Pre-computed benchmarks/results/ snapshots ⚠️ v0.2 scope Empty until the bionpu scan / bionpu basecall driver is wired (above). The reproduction scripts at benchmarks/{crispr,basecalling}/run_*.sh are skeletons that document the v0.2 driver shape.

What's in v0.1 but you should know about it

  • Per-kernel DESIGN.md files carry historical design notes from the internal investigations that produced each kernel. They're useful background for someone reading the kernel source, but they're written in the voice of an investigation log rather than reference docs. A cleanup pass to convert these into upstream-style architectural references is on the v0.2 list.

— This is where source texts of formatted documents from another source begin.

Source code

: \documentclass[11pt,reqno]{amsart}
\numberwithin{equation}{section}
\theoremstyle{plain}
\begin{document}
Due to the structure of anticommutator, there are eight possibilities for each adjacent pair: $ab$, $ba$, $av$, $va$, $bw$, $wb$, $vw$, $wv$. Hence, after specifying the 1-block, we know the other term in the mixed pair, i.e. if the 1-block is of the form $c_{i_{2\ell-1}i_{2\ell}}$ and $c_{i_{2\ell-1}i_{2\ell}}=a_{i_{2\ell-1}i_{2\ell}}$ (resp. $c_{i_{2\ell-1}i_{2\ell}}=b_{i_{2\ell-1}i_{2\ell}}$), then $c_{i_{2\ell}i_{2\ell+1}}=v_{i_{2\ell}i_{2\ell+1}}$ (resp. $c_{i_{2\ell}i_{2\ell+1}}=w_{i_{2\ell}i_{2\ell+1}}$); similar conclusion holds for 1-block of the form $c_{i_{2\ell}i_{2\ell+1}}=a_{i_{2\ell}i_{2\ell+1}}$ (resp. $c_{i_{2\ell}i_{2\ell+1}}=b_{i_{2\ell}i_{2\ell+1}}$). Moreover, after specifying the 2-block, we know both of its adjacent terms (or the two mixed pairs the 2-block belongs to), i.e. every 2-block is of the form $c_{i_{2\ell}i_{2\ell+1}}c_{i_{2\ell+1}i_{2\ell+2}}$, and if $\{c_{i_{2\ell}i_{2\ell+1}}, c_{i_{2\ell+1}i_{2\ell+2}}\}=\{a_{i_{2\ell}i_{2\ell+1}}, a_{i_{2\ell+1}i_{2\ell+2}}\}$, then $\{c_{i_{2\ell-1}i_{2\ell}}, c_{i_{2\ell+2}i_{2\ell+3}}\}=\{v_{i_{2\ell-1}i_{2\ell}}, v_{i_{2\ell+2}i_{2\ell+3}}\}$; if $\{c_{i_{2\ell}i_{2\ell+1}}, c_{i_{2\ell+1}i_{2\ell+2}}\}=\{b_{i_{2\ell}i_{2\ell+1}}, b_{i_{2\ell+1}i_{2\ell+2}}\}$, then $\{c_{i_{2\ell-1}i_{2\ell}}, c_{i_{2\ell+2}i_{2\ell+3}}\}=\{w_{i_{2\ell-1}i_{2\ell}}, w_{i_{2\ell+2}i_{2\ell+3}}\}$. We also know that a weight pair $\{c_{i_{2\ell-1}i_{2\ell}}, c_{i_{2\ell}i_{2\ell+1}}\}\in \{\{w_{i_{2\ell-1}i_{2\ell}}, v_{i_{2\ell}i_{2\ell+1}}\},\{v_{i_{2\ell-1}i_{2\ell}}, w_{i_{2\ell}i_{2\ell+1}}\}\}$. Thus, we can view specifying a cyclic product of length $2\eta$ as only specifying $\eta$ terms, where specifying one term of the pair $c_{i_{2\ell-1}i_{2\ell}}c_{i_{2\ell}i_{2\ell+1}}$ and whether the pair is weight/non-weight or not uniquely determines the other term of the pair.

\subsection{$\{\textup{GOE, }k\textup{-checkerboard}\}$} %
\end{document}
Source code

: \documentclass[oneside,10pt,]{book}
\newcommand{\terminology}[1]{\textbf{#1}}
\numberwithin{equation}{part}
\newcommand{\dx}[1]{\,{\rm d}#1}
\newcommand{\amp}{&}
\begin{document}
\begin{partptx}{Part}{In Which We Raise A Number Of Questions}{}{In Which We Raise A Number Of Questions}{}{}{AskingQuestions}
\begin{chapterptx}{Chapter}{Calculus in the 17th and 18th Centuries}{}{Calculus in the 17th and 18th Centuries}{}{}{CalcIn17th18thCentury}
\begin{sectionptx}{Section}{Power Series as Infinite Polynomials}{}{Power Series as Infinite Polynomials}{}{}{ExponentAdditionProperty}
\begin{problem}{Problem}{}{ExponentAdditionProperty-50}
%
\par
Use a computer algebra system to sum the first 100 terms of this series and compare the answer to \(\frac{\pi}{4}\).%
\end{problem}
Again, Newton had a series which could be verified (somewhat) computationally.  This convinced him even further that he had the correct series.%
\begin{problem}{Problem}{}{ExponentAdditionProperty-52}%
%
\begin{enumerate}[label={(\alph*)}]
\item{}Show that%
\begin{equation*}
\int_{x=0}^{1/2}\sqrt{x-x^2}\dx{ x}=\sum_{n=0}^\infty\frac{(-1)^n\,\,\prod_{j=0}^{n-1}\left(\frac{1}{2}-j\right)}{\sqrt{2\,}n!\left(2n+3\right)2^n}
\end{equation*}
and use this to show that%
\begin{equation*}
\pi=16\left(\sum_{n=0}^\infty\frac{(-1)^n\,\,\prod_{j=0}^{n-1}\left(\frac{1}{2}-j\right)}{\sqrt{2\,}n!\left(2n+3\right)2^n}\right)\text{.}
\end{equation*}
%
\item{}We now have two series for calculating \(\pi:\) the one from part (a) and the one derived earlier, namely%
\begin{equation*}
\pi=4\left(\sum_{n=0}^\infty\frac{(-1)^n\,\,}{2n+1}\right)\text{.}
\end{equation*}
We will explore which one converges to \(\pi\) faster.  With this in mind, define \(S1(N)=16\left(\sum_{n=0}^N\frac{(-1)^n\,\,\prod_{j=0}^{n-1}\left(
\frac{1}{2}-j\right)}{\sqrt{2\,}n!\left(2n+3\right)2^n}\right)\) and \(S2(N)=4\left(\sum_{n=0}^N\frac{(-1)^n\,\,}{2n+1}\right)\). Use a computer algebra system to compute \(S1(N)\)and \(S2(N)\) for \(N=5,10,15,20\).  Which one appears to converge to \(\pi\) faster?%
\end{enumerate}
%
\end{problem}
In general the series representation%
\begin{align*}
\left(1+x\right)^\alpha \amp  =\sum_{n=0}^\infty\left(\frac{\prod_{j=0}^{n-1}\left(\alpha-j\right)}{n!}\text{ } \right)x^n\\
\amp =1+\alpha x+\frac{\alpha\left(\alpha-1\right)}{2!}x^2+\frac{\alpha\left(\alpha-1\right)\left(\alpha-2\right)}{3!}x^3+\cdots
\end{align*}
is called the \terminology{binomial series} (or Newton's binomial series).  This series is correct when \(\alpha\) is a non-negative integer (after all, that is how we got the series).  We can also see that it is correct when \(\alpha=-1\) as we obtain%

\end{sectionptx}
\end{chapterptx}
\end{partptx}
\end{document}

  • bionpu.iron_extensions ships, but new code should use aie.iron.CascadeFifo from upstream mlir-aie instead.

  • bionpu.cli's argparse skeleton has the v0.2 subcommands listed with stub implementations. They print to stderr with a clear "v0.2 scope" message rather than silently failing.

v0.2 plan

  1. Wire bionpu scan and bionpu basecall into a real driver pipeline.
  2. Run benchmarks/{crispr,basecalling}/run_*.sh against chr1 / chr19 / chr22 (and a small representative pod5) to populate benchmarks/results/.
  3. Tag v0.2 once the headline numbers are reproducible from the committed scripts on a clean machine.
  4. Remove the bionpu.iron_extensions shim if upstream mlir-aie ships a release containing the CascadeFifo PR.
  5. Convert kernel DESIGN.md investigation logs into architectural reference docs.